Editor of the Parcham
- In office 1968–1969

Personal details
- Born: 11 January 1925 Logar, Afghanistan
- Died: 17 April 1978 (aged 53) Kabul, Afghanistan
- Party: People's Democratic Party of Afghanistan

= Mir Akbar Khyber =

Afghan politician and leftist intellectual (1925–1978)

Mir Akbar Khyber (Note: مير اکبر خيبر) (Note: Sometimes spelled Khaibar) (January 11, 1925 – April 17, 1978) was an Afghan left-wing intellectual and a leader of the Parcham faction of People's Democratic Party of Afghanistan (PDPA). His assassination by an unidentified person or people led to the overthrow of Mohammed Daoud Khan's republic, and to the advent of a socialist regime in Afghanistan, the Democratic Republic of Afghanistan.

==Early life and education==
He was born on March 11, 1925, in Logar Province. Khyber graduated from Harbi Pohantoon Military University in 1947, in use by the Royal Afghan Army.

==Career==
Khyber was increasingly active among opposition groups to King Mohammad Zahir Shah’s government. In 1950, he was imprisoned for his revolutionary activities and supposed opposition towards Islam. Later he was employed by the Ministry of Education, until he was expelled from Paktia for taking part in an anti-government riot in 1965. After returning to Kabul, he became editor of the Parcham newspaper, Parcham, and oversaw a clandestine effort to recruit soldiers of Afghan Army into the Parcham faction, additionally targeting the Afghan Commando Forces. He was a close confidant of the Parcham leader Babrak Karmal.

==Assassination==

Nur Muhammad Taraki and Babrak Karmal standing at the location Khyber was assassinated in Kabul.

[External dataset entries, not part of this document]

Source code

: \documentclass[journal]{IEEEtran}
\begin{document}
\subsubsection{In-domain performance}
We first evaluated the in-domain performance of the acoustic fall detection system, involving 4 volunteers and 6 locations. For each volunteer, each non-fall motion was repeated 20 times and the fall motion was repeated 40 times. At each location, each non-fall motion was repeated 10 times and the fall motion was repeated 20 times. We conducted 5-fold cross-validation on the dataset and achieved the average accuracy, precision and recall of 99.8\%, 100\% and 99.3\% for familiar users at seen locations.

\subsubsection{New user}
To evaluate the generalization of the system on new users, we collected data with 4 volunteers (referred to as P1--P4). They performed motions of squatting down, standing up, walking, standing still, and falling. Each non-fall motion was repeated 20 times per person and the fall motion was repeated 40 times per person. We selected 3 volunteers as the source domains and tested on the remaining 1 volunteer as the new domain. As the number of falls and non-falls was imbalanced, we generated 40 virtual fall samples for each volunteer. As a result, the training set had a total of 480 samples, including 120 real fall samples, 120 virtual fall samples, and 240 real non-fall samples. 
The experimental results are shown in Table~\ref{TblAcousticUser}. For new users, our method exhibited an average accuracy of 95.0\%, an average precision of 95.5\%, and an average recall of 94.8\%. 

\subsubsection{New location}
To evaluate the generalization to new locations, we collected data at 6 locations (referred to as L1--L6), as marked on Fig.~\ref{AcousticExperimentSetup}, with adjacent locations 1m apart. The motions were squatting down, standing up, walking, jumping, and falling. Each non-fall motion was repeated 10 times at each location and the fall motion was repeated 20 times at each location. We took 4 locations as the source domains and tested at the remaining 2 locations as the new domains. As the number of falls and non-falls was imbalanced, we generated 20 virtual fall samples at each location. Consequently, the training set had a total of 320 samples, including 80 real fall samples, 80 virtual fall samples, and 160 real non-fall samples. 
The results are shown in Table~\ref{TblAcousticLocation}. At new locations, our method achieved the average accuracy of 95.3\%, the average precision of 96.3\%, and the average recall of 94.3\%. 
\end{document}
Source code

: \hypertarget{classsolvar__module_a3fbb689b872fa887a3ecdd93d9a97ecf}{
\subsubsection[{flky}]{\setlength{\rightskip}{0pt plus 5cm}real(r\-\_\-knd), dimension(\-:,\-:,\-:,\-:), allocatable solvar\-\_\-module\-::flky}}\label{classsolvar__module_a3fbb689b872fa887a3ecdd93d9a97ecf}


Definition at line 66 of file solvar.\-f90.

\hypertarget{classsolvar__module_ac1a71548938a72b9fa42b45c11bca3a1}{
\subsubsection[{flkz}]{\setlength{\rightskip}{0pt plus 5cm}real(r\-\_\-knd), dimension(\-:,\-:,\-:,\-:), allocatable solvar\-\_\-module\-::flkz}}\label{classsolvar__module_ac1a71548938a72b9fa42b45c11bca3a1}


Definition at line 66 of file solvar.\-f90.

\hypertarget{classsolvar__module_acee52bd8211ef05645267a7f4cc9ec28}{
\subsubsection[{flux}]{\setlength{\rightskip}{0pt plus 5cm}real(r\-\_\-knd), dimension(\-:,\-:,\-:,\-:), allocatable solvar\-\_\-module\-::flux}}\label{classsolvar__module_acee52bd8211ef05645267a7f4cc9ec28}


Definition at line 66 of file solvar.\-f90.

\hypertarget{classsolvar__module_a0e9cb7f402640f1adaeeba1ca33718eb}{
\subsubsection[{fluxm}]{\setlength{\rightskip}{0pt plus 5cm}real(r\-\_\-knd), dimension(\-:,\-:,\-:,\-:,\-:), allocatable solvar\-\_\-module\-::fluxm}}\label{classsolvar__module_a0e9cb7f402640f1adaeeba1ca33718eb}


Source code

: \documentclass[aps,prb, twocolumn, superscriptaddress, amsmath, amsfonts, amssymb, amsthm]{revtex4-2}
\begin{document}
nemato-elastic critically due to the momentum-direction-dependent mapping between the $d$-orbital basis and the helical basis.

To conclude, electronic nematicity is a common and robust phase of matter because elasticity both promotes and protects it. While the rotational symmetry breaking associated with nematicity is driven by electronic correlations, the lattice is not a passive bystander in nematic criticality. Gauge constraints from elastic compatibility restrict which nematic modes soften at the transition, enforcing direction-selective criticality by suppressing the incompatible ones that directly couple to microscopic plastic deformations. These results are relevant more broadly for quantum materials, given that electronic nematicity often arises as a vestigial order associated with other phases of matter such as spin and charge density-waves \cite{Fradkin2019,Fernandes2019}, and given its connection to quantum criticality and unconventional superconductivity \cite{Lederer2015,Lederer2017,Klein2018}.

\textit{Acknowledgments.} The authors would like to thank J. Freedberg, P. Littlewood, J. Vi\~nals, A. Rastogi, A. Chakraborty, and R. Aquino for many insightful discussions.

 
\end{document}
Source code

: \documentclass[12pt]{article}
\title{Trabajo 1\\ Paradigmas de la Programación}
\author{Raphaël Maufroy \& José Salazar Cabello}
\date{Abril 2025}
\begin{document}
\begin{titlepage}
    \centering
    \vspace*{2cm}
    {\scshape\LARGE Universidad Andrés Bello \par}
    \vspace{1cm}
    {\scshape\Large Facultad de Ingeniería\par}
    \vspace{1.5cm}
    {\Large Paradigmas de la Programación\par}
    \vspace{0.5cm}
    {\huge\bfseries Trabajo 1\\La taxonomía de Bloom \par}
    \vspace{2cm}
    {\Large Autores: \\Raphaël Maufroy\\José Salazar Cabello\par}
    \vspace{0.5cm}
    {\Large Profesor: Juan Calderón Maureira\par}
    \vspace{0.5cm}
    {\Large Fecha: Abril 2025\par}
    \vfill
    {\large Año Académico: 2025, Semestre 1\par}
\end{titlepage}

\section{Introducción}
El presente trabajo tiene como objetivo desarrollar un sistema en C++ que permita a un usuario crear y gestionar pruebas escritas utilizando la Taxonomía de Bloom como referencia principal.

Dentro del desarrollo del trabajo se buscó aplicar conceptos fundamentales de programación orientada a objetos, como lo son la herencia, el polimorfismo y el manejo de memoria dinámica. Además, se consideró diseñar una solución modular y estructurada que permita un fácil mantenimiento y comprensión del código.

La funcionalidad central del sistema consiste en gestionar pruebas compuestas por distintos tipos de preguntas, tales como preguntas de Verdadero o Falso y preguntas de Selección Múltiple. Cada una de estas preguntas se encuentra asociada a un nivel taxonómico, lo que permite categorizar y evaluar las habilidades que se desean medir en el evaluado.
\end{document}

He was assassinated outside his home on 17 April 1978. The Daoud regime attempted to blame Khyber's death on Gulbuddin Hekmatyar's Hezbi Islami, but Nur Mohammad Taraki of the PDPA held the government responsible, a belief that was shared by much of the Kabul intelligentsia. Louis Dupree, an American historian and specialist of Afghanistan, concluded that interior minister Abdul Qadir Nuristani, a virulent anti-communist, had ordered the killing. However, several sources, including fellow Parchamites Babrak Karmal and Anahita Ratebzad, claimed that Hafizullah Amin, a leader of the rival Khalq faction, was the instigator of the assassination. Some former ministers of Khalq faction claim that the assassination was ordered by the Soviet Union and Karmal. Daoud's confidant, Abdul Samad Ghaus, suggested that a strong rivalry existed between Amin and Khyber as they both attempted to infiltrate the military for their respective factions. Also, Khyber's attempts to reunite Khalq and Parcham cells within the military would have undermined Amin's power, according to communist sources. Ghaus suggests that Amin's henchmen, Siddiq Alamyar and his brother (Sadeq Alamyar, who would later be directly involved in the Kerala massacre), were responsible for assassination of both Khyber and Inamulhaq Gran (mistakenly thought to be Karmal) upon order from Amin. Alamyar became Amin's minister of planning and his brother became the president of the general transportation authority. At the time, there was also a theory that the CIA was involved in Khyber's death.

Communist PDPA members at the funeral of Khyber in Kabul, front row left to right: Anahita Ratebzad, Dr. Shah Wali, Sulaiman Layeq, Babrak Karmal, Nur Muhammad Taraki and Mohammad Najibullah.

At Khyber's funeral on April 19, some 15,000 PDPA sympathizers gathered in Kabul, and paraded through the streets chanting slogans against the CIA and the SAVAK, the Shah of Iran's secret police. Alarmed by this demonstration of communist strength, Daoud ordered a crackdown on the PDPA leadership, which in turn prompted the PDPA to launch a military coup that became known as the Saur Revolution, during which Daoud was killed, and the PDPA took power.